For each line below with the word "look", write out a copy.

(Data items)
◇ ◇ ◇ ◇
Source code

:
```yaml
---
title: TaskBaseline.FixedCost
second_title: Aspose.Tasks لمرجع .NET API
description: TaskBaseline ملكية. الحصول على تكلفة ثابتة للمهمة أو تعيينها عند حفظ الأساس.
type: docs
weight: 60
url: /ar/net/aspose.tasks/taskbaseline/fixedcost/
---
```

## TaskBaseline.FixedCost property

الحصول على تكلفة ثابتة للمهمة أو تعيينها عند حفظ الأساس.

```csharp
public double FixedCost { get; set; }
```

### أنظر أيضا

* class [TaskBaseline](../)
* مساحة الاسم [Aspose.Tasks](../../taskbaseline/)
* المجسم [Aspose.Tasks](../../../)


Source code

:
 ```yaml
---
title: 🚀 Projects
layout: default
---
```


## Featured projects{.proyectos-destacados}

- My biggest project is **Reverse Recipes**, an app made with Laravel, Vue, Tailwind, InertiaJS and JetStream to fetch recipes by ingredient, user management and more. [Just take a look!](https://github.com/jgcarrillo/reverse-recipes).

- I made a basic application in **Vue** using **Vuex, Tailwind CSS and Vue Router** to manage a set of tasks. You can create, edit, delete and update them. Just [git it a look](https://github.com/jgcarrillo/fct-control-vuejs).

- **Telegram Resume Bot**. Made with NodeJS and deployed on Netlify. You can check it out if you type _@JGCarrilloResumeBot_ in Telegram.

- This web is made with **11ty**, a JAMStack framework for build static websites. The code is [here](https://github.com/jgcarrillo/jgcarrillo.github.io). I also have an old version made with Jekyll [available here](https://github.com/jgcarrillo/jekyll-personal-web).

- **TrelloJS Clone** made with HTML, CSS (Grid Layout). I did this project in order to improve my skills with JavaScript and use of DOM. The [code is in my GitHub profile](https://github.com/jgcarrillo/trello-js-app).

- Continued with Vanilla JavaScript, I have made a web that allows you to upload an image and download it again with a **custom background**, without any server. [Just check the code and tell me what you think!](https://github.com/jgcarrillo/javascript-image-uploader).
◇ ◇ ◇ ◇
**Task response**:
- My biggest project is **Reverse Recipes**, an app made with Laravel, Vue, Tailwind, InertiaJS and JetStream to fetch recipes by ingredient, user management and more. [Just take a look!](https://github.com/jgcarrillo/reverse-recipes).
- I made a basic application in **Vue** using **Vuex, Tailwind CSS and Vue Router** to manage a set of tasks. You can create, edit, delete and update them. Just [git it a look](https://github.com/jgcarrillo/fct-control-vuejs).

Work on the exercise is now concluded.